IF you want an automated way to create, mount and manage these volumes with Pure Storage check our our awesome flexvolume plugin for Kubernetes. Right now we will focus on making it work with any NFS path. This is manual and slow, so if you are serious about analytics get the plugin, and a FlashBlade.
$kubectl create -f nfs-pv.yaml
Then to view if your volume is ready run:
$kubectl get pv
Output for my system
NAME CAPACITY ACCESS MODES RECLAIM POLICY STATUS CLAIM STORAGECLASS REASON AGE
claim-jowings 10Gi RWX Retain Released jupyter4me/hub-db-dir 3d
conda-notebooks 100Gi RWX Retain Bound default/conda-claim 3d
Now that the volume object is created we can now create the “claim”
I am not going to get into the why of doing this but as far as my tiny brain can understand it is the way K8s manages what application can connect with what persistent volume. Notice how the request section of the yaml is asking for 100Gi, the size of my volume in the last step.
kubectl create -f nfs-pvc.yaml
To view the results
kubectl get pvc
Finally we can create the POD. The pod is what kubernetes uses to schedule a application and its most basic component. It can be just one container. It can be more, for now we won’t get into what all that means.
- name: conda-volume
- name: conda
- name: JUPYTERCMD
value: "/opt/conda/bin/conda install jupyter nb_conda -y --quiet && /opt/conda/bin/jupyter notebook --notebook-dir=/opt/notebooks --ip='*' --port=8888 --no-browser --allow-root"
- containerPort: 8888
- mountPath: "/opt/notebooks"
If you take a look at the file above there are some things we are doing to get conda and jupyter to work. First notice the “env” section I created. I didn’t want to create a custom container image but rather use the default image provided by continuumio. I don’t want to accidentally become reliant on my own proprietary image. Without the command and the arguments in the $JUYPTERCMD environment variable, the container starts, has nothing to do, and shuts down. K8s sees this as a failure so it starts it again (and again and again). Also we see in the volumes section we are telling the POD to use our “conda-claim” we created in the last step. Under containers the volumeMounts declaration tells k8s to mount the pv to the mountPath inside the container.

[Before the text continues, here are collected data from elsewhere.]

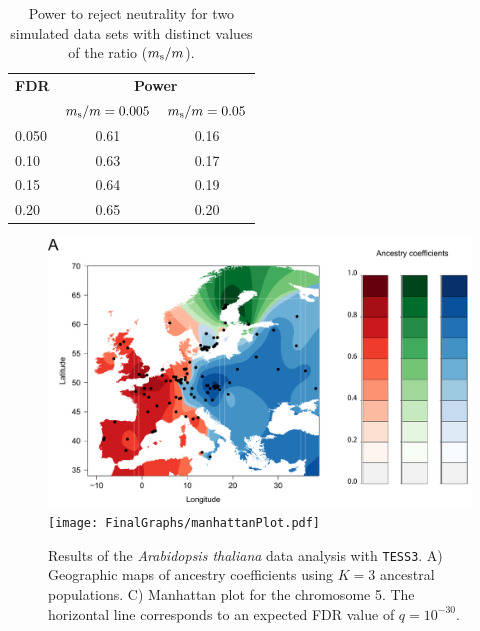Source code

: \begin{table}
\begin{center}
\begin{tabular}{lcc}
 \hline
\textbf{FDR}  & \multicolumn{2}{c}{\textbf{Power}}  \\
 & $m_{\rm s} / m = 0.005$ & $m_{\rm s} / m = 0.05$ \\
\hline
 0.050 & 0.61& 0.16 \\
 0.10 & 0.63 & 0.17\\
 0.15 & 0.64 & 0.19 \\
 0.20 & 0.65 & 0.20 \\
 \hline
\end{tabular}
\end{center}
\caption{Power to reject neutrality for two simulated data sets with distinct values of the ratio ($m_{\rm s} / m$).}
\end{table}


\clearpage	
\newpage


\begin{figure}[h!]\centering
\includegraphics[width=\linewidth]{FinalGraphs/barsClusters.pdf}
\texttt{[image: FinalGraphs/manhattanPlot.pdf]}
\caption{Results of the {\it Arabidopsis thaliana} data analysis with {\tt TESS3}. A) Geographic maps of ancestry coefficients using $K = 3$ ancestral populations. C) Manhattan plot for the chromosome 5. The horizontal line corresponds to an expected FDR value of $q = 10^{-30}$. }
\end{figure}    

\clearpage
\newpage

kubectl create -f conda-pod.yaml
Now lets see what the results look like:
kubectl get pod
NAME READY STATUS RESTARTS AGE
conda-742lc 1/1 Running 0 2d
Very good, the pod is running and we have a “READY 1/1”
A few things we need to connect to the jupyter notebook. Run the following command and notice the output. It gives you a URL with a token to access the web app. Obviously localhost is going to not work from my remote workstations. Save that token for later though.
$kubectl logs conda-742lc
Package plan for installation in environment /opt/conda:
The following NEW packages will be INSTALLED:
The following packages will be UPDATED:
anaconda: 5.0.1-py36hd30a520_1 --> custom-py36hbbc8b67_0
conda: 4.3.30-py36h5d9f9f4_0 --> 4.4.7-py36_0
pycosat: 0.6.2-py36h1a0ea17_1 --> 0.6.3-py36h0a5515d_0
+ /opt/conda/bin/jupyter-nbextension enable nbpresent --py --sys-prefix
Enabling notebook extension nbpresent/js/nbpresent.min...
- Validating: OK
+ /opt/conda/bin/jupyter-serverextension enable nbpresent --py --sys-prefix
- Writing config: /opt/conda/etc/jupyter
+ /opt/conda/bin/jupyter-nbextension enable nb_conda --py --sys-prefix
Enabling notebook extension nb_conda/main...
- Validating: OK
Enabling tree extension nb_conda/tree...
- Validating: OK
+ /opt/conda/bin/jupyter-serverextension enable nb_conda --py --sys-prefix
- Writing config: /opt/conda/etc/jupyter
[I 17:09:25.393 NotebookApp] [nb_conda_kernels] enabled, 3 kernels found
[I 17:09:25.399 NotebookApp] Writing notebook server cookie secret to /root/.local/share/jupyter/runtime/notebook_cookie_secret
[W 17:09:25.421 NotebookApp] WARNING: The notebook server is listening on all IP addresses and not using encryption. This is not recommended.
[I 17:09:26.044 NotebookApp] [nb_anacondacloud] enabled
[I 17:09:26.050 NotebookApp] [nb_conda] enabled
[I 17:09:26.095 NotebookApp] ✓ nbpresent HTML export ENABLED
[W 17:09:26.095 NotebookApp] ✗ nbpresent PDF export DISABLED: No module named 'nbbrowserpdf'
[I 17:09:26.098 NotebookApp] Serving notebooks from local directory: /opt/notebooks
[I 17:09:26.098 NotebookApp] 0 active kernels
[I 17:09:26.098 NotebookApp] The Jupyter Notebook is running at: http://[all ip addresses on your system]:8888/?token=08938eb3b2bc00f350c43f7535e38f6aa339f5915e12d912
[I 17:09:26.098 NotebookApp] Use Control-C to stop this server and shut down all kernels (twice to skip confirmation).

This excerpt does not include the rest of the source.